» **Data records**
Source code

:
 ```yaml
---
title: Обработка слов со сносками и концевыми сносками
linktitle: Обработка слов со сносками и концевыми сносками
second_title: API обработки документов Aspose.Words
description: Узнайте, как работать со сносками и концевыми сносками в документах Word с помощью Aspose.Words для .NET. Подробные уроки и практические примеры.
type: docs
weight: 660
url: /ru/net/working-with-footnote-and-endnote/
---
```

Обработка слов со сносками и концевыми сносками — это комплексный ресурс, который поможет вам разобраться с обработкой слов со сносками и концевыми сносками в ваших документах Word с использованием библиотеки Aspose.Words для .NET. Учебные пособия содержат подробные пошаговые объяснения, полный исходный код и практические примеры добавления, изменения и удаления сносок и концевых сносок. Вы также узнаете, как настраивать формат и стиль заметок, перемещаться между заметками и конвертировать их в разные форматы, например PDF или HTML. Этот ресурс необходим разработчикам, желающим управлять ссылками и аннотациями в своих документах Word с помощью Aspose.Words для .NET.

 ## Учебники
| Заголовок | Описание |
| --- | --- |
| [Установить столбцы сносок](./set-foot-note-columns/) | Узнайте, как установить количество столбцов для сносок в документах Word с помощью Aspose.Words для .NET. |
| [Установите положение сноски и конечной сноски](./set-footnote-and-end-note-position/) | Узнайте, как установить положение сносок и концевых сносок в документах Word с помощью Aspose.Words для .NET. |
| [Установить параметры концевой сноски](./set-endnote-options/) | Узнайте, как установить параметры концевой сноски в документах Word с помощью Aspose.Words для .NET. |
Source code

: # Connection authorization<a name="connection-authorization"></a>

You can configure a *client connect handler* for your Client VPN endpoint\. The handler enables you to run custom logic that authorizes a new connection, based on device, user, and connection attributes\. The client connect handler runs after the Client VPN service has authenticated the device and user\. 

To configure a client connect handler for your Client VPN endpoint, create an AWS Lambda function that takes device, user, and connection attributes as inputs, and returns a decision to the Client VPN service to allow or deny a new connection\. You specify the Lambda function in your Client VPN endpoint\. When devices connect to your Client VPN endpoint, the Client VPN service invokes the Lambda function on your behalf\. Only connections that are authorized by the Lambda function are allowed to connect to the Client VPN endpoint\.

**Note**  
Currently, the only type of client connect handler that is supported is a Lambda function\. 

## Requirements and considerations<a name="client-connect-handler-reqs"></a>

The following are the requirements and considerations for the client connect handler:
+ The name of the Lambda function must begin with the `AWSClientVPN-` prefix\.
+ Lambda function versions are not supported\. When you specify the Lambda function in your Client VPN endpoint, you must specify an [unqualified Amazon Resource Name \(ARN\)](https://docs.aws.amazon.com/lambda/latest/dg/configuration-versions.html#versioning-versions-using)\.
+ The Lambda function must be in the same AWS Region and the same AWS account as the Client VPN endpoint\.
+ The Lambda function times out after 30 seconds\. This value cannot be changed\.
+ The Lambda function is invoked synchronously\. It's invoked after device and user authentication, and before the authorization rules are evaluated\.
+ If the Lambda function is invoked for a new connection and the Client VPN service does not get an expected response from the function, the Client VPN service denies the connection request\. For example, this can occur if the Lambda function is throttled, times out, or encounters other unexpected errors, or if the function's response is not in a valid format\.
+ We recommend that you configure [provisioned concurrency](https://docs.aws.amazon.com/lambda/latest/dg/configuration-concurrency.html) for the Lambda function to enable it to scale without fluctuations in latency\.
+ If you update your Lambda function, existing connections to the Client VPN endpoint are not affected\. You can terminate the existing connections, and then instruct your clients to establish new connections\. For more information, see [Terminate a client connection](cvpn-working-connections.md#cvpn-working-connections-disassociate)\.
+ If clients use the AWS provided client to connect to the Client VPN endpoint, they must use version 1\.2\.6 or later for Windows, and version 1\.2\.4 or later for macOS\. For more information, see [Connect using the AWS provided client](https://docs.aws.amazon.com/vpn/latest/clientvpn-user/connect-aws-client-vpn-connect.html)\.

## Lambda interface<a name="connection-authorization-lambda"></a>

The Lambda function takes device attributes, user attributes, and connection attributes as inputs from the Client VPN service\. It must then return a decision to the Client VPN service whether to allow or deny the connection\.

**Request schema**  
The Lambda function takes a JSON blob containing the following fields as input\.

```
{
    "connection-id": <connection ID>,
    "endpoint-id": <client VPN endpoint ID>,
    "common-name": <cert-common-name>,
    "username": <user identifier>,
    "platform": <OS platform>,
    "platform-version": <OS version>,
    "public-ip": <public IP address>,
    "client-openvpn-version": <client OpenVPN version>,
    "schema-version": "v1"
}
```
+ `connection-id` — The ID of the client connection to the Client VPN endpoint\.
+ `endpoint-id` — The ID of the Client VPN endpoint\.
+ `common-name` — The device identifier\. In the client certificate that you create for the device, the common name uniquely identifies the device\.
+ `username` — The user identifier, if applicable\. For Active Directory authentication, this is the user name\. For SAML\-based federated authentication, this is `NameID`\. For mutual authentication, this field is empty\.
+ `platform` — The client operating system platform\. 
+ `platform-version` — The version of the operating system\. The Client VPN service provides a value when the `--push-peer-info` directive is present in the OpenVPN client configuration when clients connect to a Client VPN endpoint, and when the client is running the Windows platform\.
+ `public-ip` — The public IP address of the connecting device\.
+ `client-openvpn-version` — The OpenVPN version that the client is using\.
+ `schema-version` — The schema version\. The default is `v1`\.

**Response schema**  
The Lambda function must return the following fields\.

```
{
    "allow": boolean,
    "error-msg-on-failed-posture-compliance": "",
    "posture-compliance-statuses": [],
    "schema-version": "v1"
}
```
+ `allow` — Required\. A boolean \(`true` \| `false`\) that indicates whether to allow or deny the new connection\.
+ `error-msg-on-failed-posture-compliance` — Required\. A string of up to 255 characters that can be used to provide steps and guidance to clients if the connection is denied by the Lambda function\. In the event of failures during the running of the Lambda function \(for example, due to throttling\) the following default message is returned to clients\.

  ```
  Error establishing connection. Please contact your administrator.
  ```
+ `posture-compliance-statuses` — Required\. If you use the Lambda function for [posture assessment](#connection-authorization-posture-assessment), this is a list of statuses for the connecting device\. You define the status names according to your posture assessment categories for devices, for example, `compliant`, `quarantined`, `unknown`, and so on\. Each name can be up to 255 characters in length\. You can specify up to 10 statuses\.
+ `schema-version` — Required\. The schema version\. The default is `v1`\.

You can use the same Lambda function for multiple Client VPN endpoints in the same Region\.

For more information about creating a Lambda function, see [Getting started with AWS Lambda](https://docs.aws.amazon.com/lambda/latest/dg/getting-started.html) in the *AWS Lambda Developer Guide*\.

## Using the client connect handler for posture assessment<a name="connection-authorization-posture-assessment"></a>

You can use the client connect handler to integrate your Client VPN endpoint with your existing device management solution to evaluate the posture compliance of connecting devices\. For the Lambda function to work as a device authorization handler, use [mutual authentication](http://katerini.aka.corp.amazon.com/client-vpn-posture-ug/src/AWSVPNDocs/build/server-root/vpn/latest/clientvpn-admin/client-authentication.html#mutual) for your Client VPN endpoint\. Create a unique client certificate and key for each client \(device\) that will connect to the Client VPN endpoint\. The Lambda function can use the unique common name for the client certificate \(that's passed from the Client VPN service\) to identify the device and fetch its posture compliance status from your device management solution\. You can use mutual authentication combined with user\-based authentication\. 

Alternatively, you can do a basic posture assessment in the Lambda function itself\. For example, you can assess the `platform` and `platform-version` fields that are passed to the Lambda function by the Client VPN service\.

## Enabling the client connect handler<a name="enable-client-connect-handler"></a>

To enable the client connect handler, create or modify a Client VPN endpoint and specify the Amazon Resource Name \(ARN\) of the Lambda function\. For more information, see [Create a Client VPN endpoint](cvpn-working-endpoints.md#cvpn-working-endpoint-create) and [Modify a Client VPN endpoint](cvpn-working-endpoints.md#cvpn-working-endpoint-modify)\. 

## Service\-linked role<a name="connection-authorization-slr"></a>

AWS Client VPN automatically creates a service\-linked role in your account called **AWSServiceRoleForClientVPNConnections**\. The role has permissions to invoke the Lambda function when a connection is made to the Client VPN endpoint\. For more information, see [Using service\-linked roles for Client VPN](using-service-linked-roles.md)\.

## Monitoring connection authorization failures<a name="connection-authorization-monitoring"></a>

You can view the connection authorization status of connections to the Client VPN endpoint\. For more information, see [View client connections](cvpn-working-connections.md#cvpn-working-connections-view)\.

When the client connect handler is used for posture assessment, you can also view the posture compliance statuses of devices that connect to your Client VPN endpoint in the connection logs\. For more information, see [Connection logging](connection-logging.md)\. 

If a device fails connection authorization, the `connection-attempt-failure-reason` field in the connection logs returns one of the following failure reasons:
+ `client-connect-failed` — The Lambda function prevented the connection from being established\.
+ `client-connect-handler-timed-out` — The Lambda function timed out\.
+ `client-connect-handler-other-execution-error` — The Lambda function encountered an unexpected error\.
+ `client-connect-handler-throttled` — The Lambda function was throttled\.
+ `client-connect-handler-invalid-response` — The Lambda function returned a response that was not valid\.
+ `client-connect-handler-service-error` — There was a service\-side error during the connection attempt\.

» **THE PROBLEM**
Across the data above, how many lines contain "configuration"? Reply with a bare number.

» **WRITTEN SOLUTION**
3